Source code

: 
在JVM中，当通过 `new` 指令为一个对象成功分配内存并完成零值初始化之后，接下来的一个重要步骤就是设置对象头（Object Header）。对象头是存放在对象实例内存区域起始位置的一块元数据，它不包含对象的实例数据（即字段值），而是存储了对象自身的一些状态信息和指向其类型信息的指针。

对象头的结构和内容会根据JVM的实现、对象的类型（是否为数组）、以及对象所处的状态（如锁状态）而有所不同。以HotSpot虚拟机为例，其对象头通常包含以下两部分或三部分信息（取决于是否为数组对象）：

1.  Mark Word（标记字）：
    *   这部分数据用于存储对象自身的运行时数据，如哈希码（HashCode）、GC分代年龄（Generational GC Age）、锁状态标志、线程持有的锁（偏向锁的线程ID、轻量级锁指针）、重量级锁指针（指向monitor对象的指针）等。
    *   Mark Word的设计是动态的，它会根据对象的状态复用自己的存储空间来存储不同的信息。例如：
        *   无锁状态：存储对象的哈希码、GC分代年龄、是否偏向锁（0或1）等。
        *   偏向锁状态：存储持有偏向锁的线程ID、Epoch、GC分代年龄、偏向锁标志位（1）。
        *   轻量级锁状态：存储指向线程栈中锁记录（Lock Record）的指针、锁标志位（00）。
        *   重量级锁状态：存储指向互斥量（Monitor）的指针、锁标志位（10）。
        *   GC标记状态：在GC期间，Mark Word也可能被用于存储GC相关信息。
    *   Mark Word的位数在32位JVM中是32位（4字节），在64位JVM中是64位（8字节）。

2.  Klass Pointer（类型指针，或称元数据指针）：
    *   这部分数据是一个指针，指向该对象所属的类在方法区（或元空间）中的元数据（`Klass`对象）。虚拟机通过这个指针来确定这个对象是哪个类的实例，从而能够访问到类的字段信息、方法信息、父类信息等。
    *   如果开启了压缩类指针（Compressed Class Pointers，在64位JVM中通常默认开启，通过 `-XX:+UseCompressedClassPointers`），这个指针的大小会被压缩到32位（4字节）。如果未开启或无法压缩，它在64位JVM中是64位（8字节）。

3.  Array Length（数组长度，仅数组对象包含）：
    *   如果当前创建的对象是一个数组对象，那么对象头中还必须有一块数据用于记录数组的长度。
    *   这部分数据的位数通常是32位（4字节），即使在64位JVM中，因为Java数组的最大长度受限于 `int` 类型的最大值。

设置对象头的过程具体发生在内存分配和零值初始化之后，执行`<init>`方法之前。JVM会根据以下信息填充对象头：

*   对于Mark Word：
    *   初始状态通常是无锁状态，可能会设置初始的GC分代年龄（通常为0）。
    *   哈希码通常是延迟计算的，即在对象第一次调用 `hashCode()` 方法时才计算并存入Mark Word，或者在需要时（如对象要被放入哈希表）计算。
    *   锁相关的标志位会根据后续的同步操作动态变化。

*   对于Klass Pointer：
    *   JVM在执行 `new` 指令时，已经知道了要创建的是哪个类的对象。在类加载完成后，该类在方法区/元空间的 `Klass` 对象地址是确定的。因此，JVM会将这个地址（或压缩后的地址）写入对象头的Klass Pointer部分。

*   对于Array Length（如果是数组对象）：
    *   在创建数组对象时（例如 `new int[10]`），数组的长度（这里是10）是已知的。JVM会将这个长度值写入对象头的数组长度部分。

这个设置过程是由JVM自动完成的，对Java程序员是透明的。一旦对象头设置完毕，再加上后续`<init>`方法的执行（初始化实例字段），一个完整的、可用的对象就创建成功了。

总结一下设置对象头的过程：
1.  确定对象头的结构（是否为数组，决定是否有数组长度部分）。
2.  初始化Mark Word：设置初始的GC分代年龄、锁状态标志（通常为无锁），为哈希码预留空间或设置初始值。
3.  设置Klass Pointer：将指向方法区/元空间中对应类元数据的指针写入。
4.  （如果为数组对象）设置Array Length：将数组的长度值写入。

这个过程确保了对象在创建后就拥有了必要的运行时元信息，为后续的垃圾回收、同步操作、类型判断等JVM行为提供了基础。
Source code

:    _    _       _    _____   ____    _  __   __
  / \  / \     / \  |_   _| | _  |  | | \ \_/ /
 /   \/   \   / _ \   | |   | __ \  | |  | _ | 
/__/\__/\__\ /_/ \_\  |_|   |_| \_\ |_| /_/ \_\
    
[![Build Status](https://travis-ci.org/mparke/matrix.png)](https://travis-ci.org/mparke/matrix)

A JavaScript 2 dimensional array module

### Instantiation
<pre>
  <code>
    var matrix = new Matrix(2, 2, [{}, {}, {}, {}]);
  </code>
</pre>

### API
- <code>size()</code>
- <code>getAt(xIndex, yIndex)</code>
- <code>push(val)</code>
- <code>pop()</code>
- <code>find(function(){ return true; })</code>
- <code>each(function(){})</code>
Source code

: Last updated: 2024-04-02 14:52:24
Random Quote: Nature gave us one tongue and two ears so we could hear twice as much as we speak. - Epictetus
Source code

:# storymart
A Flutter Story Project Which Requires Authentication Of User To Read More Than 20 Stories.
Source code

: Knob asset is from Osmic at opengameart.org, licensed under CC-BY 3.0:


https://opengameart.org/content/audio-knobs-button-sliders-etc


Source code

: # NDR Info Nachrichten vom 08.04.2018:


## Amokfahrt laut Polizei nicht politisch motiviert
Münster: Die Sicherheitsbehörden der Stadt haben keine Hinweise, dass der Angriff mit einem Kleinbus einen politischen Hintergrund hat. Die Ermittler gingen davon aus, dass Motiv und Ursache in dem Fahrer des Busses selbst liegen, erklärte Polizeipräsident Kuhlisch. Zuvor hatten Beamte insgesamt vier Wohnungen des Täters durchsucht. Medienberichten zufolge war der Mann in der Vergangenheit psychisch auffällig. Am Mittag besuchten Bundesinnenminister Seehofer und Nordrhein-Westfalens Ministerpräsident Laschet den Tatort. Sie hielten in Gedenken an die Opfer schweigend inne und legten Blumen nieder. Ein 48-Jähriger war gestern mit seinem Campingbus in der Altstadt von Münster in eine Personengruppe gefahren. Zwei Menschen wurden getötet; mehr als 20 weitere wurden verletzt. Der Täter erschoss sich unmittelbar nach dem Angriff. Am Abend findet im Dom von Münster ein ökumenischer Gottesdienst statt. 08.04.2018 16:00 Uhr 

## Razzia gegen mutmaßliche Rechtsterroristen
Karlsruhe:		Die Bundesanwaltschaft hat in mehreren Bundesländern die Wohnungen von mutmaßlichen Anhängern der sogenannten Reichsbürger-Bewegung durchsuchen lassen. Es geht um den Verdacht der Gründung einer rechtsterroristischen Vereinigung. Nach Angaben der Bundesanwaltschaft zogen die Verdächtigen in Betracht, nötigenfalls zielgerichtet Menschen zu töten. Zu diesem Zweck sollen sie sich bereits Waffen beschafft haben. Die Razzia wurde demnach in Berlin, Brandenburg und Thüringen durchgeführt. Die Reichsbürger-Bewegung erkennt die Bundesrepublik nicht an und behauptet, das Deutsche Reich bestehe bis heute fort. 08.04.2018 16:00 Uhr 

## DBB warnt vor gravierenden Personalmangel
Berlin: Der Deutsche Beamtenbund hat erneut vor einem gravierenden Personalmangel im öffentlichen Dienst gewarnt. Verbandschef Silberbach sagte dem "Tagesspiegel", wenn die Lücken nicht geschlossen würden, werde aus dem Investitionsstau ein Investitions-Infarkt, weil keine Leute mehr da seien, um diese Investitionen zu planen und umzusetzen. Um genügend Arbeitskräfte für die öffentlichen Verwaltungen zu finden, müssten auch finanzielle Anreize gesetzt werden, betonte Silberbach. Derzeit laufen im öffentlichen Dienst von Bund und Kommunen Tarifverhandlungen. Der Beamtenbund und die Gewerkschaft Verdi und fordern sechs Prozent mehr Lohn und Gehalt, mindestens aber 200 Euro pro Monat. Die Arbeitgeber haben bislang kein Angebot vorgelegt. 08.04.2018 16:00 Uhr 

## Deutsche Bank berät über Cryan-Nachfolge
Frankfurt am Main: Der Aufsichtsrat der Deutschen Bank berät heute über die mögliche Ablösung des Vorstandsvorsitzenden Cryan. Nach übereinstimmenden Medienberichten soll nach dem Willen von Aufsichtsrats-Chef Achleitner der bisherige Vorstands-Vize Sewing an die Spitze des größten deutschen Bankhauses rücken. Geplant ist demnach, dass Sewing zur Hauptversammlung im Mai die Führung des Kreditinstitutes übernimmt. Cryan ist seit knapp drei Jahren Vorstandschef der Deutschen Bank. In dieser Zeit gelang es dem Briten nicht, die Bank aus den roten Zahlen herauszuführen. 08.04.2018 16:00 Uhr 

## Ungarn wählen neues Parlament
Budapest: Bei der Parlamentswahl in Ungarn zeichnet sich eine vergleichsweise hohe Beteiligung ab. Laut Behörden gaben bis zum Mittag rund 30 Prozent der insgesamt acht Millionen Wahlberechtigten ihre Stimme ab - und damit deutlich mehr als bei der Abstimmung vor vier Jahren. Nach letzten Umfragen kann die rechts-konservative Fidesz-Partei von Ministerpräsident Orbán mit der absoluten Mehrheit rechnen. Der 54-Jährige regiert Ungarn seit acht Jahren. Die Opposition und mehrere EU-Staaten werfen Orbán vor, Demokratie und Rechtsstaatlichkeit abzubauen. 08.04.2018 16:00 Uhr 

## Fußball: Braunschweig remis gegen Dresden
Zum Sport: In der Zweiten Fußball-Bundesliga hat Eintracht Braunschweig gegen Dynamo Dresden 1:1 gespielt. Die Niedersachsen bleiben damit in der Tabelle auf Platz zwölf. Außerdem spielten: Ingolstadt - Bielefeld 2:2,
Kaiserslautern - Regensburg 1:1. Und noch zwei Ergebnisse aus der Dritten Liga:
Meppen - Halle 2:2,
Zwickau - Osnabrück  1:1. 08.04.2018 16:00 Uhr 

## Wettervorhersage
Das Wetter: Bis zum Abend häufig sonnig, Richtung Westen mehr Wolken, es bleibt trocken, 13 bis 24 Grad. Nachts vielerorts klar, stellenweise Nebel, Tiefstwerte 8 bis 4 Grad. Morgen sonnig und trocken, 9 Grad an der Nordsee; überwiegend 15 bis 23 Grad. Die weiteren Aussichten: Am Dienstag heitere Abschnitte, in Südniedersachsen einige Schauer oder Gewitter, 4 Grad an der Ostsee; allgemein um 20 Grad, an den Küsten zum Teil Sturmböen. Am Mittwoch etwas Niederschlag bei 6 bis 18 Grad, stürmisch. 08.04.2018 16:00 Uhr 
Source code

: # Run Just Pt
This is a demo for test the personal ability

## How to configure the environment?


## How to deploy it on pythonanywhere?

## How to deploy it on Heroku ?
---+---
TASK TO CARRY OUT: Copy the lines above exactly, beginning at the line that has "Münster: Die Sicherheitsbehörden" and stopping after the line that has "## Razzia gegen mutmaßliche Rechtsterroristen", and omit the rest.

OUTPUT FOR THIS TASK:
Münster: Die Sicherheitsbehörden der Stadt haben keine Hinweise, dass der Angriff mit einem Kleinbus einen politischen Hintergrund hat. Die Ermittler gingen davon aus, dass Motiv und Ursache in dem Fahrer des Busses selbst liegen, erklärte Polizeipräsident Kuhlisch. Zuvor hatten Beamte insgesamt vier Wohnungen des Täters durchsucht. Medienberichten zufolge war der Mann in der Vergangenheit psychisch auffällig. Am Mittag besuchten Bundesinnenminister Seehofer und Nordrhein-Westfalens Ministerpräsident Laschet den Tatort. Sie hielten in Gedenken an die Opfer schweigend inne und legten Blumen nieder. Ein 48-Jähriger war gestern mit seinem Campingbus in der Altstadt von Münster in eine Personengruppe gefahren. Zwei Menschen wurden getötet; mehr als 20 weitere wurden verletzt. Der Täter erschoss sich unmittelbar nach dem Angriff. Am Abend findet im Dom von Münster ein ökumenischer Gottesdienst statt. 08.04.2018 16:00 Uhr 

## Razzia gegen mutmaßliche Rechtsterroristen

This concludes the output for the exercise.